Sometimes there is background noise in between, where desserts and their creators are part of a larger troupe, be it at a bakery, a coffeehouse or a restaurant.
Then there are times when dessert takes center stage, when the venue’s primary focus is on the sweets. Here are two such spots.
“This space is for chocolate only.”
Owner-and-chef chocolatier Ko Eun-su summed up the essence of his small store in six words, and, he is not exaggerating. Piaf, with its cacao-friendly, climate-controlled environs, is a veritable museum of chocolate.
Everything is made from cacao. Ko has bars, chocolate-covered nuts, filled bonbons, chocolate mousse and a cold chocolate drink. Next up is a selection of macarons (or perhaps only one kind, depending on the outcome) whose star ingredient will be… chocolate.
|Piaf’s Double Vanille from left to right), Praline et Fleur de Sel, Caramel et Passion, Rocher Praline, Oeillet chocolates (Lee Sang-sub/The Korea Herald)|
The 32-year-old computer engineering major’s obsession with all things cacao began with a fortuitous visit to the famed French chocolatier Jean-Paul Hevin’s shop in Japan. Burned out from work, Ko recalled that particular moment of bliss and decided to change course, to the realm of chocolate.
After racking up know-how at Ecole Lenotre in France, Ko started out with a studio before opening Piaf in Apgujeong-dong last winter.
Piaf, in Ko’s words, specializes in a “traditional and modern meeting of French-style chocolate.”
|Piaf specializes in French-style chocolate and boasts around 16 varieties of|
filled chocolate. (Lee Sang-sub/The Korea Herald)
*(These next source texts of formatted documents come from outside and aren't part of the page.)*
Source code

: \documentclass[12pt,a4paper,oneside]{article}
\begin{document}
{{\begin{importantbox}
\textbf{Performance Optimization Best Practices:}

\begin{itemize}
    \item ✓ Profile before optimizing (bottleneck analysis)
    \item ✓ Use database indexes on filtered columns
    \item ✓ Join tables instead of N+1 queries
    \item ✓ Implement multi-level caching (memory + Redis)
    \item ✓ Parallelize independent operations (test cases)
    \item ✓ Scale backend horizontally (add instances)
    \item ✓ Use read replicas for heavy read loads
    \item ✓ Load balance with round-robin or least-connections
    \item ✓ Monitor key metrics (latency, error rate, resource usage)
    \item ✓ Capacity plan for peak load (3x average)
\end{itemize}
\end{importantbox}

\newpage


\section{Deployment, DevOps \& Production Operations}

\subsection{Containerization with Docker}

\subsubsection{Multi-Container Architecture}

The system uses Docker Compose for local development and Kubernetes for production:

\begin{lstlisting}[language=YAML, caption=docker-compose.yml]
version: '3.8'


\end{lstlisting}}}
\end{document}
Rather than focus on how much cacao goes into each bit of chocolate, Ko trains his eyes on the chocolate couvertures (professional grade chocolate that contains a high percentage of cocoa butter), blending them into and enrobing them over fillings to achieve the right balance of sweetness and flavor.
For example, in his fig and port wine chocolate he employs a total of three different couvertures (two are used in the filling), rounding out his trio with a final layer of sumptuous dark, giving an elegant and clean finish to the small treat.
“We have about 16 varieties of filled chocolates and use 14 couvertures to create them,” he said.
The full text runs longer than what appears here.